Saturday,18 August, 2018
Current issue | Issue 1125, 6 - 12 December 2012
Saturday,18 August, 2018
Issue 1125, 6 - 12 December 2012

Ahram Weekly

Entry into an exit

On the country’s current political polarisation, Heikal, the nation's top political commentator, gives reasons for concern and compromise, reports Dina Ezzat

Al-Ahram Weekly

In what amounts to a conditional vote of confidence for President Mohamed Morsi in the midst of an extremely challenging political quagmire, Mohamed Hassanein Heikal, the number one political commentator in the country said that it is unwise for demonstrators to chant "down, down with Morsi". This said, Heikal, whose disagreements with political Islam are only too evident, blamed Morsi, albeit in subtle language, for the current state of affairs.

For Heikal, Morsi is still a legitimate president. "He clearly has the legitimacy of the ballot box, and I would say that this legitimacy could only fall by crimes committed and not by mistakes -- even some huge mistakes," Heikal said.

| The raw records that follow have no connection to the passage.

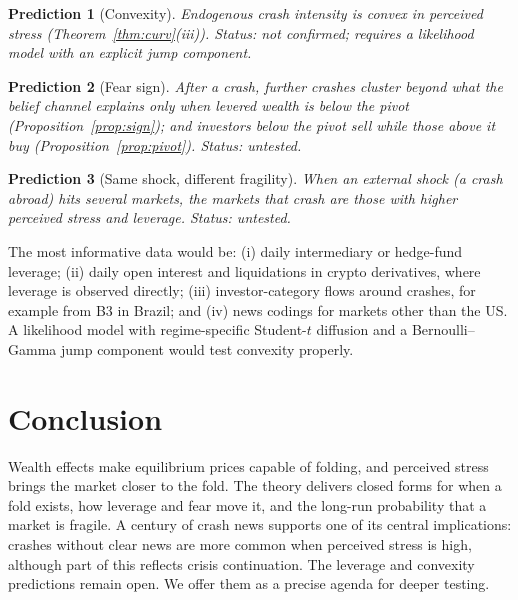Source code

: \documentclass[11pt,a4paper]{article}
\newtheorem{prediction}{Prediction}
\theoremstyle{remark}
\begin{document}
\begin{prediction}[Convexity]
Endogenous crash intensity is convex in perceived stress (Theorem~\ref{thm:curv}(iii)).
\emph{Status:} not confirmed; requires a likelihood model with an explicit jump component.
\end{prediction}

\begin{prediction}[Fear sign]
After a crash, further crashes cluster beyond what the belief channel explains only when
levered wealth is below the pivot (Proposition~\ref{prop:sign}); and investors below the
pivot sell while those above it buy (Proposition~\ref{prop:pivot}). \emph{Status:} untested.
\end{prediction}

\begin{prediction}[Same shock, different fragility]
When an external shock (a crash abroad) hits several markets, the markets that crash are those
with higher perceived stress and leverage. \emph{Status:} untested.
\end{prediction}

\noindent The most informative data would be: (i) daily intermediary or hedge-fund leverage;
(ii) daily open interest and liquidations in crypto derivatives, where leverage is observed
directly; (iii) investor-category flows around crashes, for example from B3 in Brazil; and
(iv) news codings for markets other than the US. A likelihood model with regime-specific
Student-$t$ diffusion and a Bernoulli--Gamma jump component would test convexity properly.

\section{Conclusion}

Wealth effects make equilibrium prices capable of folding, and perceived stress brings the
market closer to the fold. The theory delivers closed forms for when a fold exists, how
leverage and fear move it, and the long-run probability that a market is fragile. A century
of crash news supports one of its central implications: crashes without clear news are more
common when perceived stress is high, although part of this reflects crisis continuation.
The leverage and convexity predictions remain open. We offer them as a precise agenda for
deeper testing.

\appendix
\end{document}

Heikal was speaking to the flagship programme of CBC’s Hona Al-Assema (This is the Capital). The station was never supportive of Morsi and whose anchor Lamis Hadidi, like almost every other anchor on this two-year old satellite channel, showed unmasked support for Morsi's presidential adversary during the elections, Ahmed Shafik, the last prime minister of ousted president Hosni Mubarak.

Heikal was tactfully critical of the two major controversial political decisions that president Morsi took recently and which prompted the current political confrontation between his supporters which comprise the Muslim Brotherhood and other strict Islamist organisations of Salafis and Islamic Jihad, and opponents who include liberal opposition during the rule of Mubarak as well as Mubarak's supporters.

"A jump into the unknown" was how Heikal qualified the constitutional declaration, issued by Morsi on 22 November, which grants presidential decisions immunity against any judiciary appeal and which effectively suspended the entire judiciary -- partially at odds with the president -- at a time when the president is already in control of the legislative along with executive powers.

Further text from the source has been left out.